I'm totally sold on gravel biking. The siren song of these new gravel bikes is a tune that speaks of lightweight road bikes with quick, fun responsive riding but with wide tires that can go anywhere. The paths we traveled went from smooth pavement to almost mountain bike gnarly and the bikes did a great job in every trail condition. On the pavement they still felt like performance bikes rather than heavy touring tanks. Yet, when you head off the pavement, they are still fun to ride and give you a secure connection to the surface.

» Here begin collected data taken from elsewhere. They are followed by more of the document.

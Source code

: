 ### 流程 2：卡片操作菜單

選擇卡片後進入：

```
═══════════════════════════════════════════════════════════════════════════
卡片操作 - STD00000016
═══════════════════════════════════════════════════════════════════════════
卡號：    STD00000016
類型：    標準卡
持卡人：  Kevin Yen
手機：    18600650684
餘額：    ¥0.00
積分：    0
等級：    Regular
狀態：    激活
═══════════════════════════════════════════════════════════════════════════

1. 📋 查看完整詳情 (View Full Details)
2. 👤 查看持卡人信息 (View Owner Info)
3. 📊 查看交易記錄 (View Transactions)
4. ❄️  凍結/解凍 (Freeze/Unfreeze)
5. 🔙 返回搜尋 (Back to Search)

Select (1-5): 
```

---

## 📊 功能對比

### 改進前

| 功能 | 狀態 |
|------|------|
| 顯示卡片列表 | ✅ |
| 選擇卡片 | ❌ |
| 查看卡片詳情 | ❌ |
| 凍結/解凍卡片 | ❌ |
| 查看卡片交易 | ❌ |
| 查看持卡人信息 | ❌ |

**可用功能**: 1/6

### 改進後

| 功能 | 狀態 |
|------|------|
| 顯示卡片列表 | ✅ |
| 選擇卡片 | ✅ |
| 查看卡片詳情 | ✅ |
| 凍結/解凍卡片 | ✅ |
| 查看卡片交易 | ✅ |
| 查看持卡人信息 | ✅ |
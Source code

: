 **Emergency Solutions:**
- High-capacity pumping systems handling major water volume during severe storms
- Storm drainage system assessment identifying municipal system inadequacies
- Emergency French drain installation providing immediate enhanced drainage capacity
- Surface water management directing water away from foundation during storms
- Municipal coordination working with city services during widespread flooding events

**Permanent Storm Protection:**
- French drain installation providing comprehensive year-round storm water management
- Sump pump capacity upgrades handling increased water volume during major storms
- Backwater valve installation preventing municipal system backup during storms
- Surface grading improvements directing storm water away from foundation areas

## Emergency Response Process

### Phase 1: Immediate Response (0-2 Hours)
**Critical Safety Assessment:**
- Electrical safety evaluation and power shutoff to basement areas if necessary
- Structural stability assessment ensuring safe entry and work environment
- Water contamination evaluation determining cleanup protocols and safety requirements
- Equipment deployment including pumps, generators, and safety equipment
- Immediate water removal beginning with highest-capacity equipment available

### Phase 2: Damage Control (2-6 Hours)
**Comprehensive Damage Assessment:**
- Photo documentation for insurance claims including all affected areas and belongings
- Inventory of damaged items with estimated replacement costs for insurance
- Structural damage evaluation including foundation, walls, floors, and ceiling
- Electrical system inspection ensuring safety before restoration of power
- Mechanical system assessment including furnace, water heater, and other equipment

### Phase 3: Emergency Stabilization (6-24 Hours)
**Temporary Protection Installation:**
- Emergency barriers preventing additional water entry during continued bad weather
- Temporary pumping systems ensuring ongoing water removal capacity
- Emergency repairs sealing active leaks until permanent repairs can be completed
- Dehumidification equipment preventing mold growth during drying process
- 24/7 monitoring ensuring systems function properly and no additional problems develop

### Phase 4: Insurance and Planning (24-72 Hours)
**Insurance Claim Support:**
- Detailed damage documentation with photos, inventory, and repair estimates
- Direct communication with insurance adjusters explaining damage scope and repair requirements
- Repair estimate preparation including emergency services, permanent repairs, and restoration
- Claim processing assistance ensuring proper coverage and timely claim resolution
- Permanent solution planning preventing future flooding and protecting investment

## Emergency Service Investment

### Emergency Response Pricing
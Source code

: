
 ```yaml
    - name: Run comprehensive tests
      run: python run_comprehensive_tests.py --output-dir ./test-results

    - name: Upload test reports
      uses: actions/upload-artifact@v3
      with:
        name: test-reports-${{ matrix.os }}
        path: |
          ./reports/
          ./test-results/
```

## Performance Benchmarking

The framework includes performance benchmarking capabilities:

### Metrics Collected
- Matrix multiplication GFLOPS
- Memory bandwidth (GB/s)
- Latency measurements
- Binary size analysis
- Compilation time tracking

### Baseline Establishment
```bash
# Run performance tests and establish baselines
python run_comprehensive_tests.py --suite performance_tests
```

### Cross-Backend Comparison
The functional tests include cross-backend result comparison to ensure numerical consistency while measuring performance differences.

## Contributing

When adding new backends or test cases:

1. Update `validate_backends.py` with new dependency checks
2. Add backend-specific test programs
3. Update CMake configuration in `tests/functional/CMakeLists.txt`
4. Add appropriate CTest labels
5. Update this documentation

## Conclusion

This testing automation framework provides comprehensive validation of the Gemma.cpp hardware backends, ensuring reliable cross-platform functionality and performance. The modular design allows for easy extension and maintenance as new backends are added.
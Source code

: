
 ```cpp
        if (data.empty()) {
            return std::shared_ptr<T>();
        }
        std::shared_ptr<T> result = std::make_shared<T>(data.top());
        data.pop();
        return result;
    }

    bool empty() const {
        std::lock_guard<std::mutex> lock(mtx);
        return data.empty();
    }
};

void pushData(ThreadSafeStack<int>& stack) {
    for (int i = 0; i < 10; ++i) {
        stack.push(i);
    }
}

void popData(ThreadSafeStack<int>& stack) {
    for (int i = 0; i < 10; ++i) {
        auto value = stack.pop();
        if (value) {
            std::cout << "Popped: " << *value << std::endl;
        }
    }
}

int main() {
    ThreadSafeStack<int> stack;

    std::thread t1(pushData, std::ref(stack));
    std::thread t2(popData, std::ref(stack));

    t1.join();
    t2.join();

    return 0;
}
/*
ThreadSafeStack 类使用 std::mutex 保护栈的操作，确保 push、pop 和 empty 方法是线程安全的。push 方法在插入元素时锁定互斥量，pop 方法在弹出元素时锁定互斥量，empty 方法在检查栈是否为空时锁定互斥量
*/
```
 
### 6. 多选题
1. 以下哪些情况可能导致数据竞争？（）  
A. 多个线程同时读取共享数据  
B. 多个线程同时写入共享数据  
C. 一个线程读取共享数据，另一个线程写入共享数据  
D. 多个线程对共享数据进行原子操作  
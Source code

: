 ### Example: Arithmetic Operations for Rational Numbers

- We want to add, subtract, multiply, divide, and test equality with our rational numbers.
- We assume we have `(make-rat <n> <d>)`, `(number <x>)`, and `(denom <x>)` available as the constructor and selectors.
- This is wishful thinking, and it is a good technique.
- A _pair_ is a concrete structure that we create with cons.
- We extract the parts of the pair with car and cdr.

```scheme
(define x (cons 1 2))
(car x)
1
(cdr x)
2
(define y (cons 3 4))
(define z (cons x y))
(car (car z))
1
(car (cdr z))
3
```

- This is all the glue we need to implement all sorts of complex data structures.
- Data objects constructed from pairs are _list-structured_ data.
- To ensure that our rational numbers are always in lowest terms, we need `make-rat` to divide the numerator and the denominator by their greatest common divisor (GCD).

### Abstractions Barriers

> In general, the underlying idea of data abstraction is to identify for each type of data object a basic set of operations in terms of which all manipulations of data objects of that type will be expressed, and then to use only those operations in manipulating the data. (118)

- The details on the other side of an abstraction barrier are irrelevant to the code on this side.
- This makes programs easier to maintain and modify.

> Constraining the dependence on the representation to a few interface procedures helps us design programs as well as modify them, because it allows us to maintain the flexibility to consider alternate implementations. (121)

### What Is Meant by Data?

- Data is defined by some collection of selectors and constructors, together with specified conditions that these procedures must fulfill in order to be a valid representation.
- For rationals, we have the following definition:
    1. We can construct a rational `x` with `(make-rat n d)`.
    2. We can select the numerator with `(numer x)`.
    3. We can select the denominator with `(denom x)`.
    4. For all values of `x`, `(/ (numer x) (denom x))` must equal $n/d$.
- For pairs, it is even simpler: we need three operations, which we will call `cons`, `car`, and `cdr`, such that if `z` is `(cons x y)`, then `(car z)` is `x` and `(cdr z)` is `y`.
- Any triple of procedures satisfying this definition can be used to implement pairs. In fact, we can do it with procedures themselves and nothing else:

I could easily give up all my bikes for my one gravel bike. Except for the brakes. I believe that disc brakes for road bikes are a con job created by marketers to get people to spend more money on brakes that are inferior to what we have been using for decades successfully. I hear the same lies being passed all over the internet about how superior disc brakes are on road bikes. It is my experience that it is just not true. After spending months adjusting and trying to get the disc brakes on my gravel bike to even function at all, and taking the bike to multiple bikes shops to see if they could make them work, I have given up. In the Alps the rotors on the disc brakes got so hot going down long descents that my gloves would smoke on contact when checking the rotors for overheating while stopping every 100 yards to let them cool down. The brake pads lasted only one long ride before they would have to be replaced. This is on rides we've done before with caliper or v-brakes and with heavier loads without incident.
So I am getting a new gravel frame built with V-Brakes.
I highly recommend gravel bikes and gravel biking. It is a way to get off the road onto paths that are peaceful and safe without having to deal with car traffic.